Songs of love

RING OF FIRE (JOHNNY CASH): Has there ever been a greater metaphor for the pleasure and pain of true love? Written by the Man in Black's future bride, it's a powerful paean to loving so hard it hurts.


IN MY LIFE (THE BEATLES): There's a level of lyrical abstraction at work here that makes it impossible to determine whether the love extolled in this Lennon/McCartney classic is romantic or all-encompassing. Either way, it must be powerful, because this is a song of the very rarest beauty.

LET'S STAY TOGETHER (AL GREEN): Smooth, sexy and unapologetically earnest, this is super '70s soul of the highest order. I mean, Mr. Green sets it all right out there in the very first line: I am so in love with you. How can you argue with that?

UNCHAINED MELODY (THE RIGHTEOUS BROTHERS): True poetry, Unchained doesn't depend on a chorus, verse or catchy hook. It just lets two talented singers emote about the wonders of love for a blissful 3:39.

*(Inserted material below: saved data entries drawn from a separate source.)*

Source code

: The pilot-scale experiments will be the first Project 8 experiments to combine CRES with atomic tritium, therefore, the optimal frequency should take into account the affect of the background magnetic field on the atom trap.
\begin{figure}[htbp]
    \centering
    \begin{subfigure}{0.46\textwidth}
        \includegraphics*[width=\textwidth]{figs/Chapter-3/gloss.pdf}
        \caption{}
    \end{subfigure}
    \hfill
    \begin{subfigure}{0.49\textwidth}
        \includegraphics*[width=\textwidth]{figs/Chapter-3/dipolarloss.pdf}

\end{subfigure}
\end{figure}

PLEASE, PLEASE, PLEASE (JAMES BROWN): While many artists paint a pastel portrait of love, The Godfather of Soul burst onto the music scene with this pleading soul classic that made it clear: Love isn't just an emotion, it's an urge as well.

LOVE OF MY LIFE (QUEEN): One of rock's great power ballads, this heartbreaker displays the full musical muscle of Queen and lead singer Freddie Mercury's innate understanding of how to dramatically serve a song.

WALL OF SLEEP (THE SMITHEREENS): Something of a sleeper (sorry), this song about a love so obsessive that it creeps into the unconscious might be borderline creepy, but it's also powerful and has a killer hook to boot.

EVERY LITTLE THING SHE DOES IS MAGIC (THE POLICE): The theme song for every young man who falls for a girl he believes is out of his league, this midcareer hit from the recently resurrected trio is a fine example of its singular songwriting style.

CRAZY (PATSY CLINE): Although Willie Nelson wrote this song, Patsy owned it. Perhaps the greatest I-hate-to-love-you-but-can't-help-myself tune ever, it is sung by one of country music's most timeless voices.

WILD HORSES (THE ROLLING STONES): Featuring a stripped-down Stones sound, this great tune isn't so much about searching for love as it is refusing to budge after you've found it.

HARVEST MOON (NEIL YOUNG): When Mr. Young returned to his country-tinged roots in the early 1990s, he did so with this beautiful, simple and sweet song about the wonders of a love that lasts.

SUNSHINE OF MY LIFE (STEVIE WONDER): So powerful in its simplicity that it has become an American standard, Sunshine doesn't pull any punches or bury its emotion under abstraction. It's a song about the person you love being everything.

THERE IS NO GREATER LOVE (BILLIE HOLIDAY): This is a jazzy, slow blues number delivered in the singular Lady Day way. If this song doesn't melt your heart and leave you longing for a slow dance, there's probably nothing that will.

FALL AT YOUR FEET (CROWDED HOUSE): Sometimes true love makes you feel a little subservient. This pop gem might be the best musical description of that feeling. A powerful song by a band that, fortunately for us, has also announced a reformation.

IN YOUR EYES (PETER GABRIEL): Though not a bad song, this probably isn't the greatest Peter Gabriel tune. Still, thanks to John Cusack and a boom box, it's become the most effective way ever to musically woo a woman.

MISTY (JOHNNY MATHIS): Blessed with a voice that could make a grocery list sound sexy, Johnny Mathis is lethal when given the right song to sing. This is the right song. Soft, easy and still full of real yearning, it's the romantic equivalent of TNT.

TRUE LOVE WAYS (BUDDY HOLLY): Recorded shortly before his death, this isn't one of the propulsive hits normally associated with the Texas troubadour. Still, it's an unbelievable song that blends Holly's love of pop and country with underpinnings of jazz, leaving the listener to wonder where he might have headed had he taken the bus.

PURPLE RAIN (PRINCE): Too soulful to be a rock song and too rocking to be considered soul, Purple Rain is also too infectious not to have been a hit. Considering the sort of emotional musical storytelling that Prince is the master of, it doesn't matter at all that the image of purple rain makes no sense. Turn this up and turn down the lights.

SHE (Gram Parsons): Rich, romantic, understated country rock from the musical form's greatest adherent and pioneer, this song would convey the longing of love without a single lyric. Parsons was a master of the sweet song sung, however, and She is one of his finest moments.

ALL DAY AND ALL OF THE NIGHT (THE KINKS): Not every love song has to be soft and syrupy. This garage stomp from this British band's early catalogue is just as meaningful as any ballad and it rocks. Hard.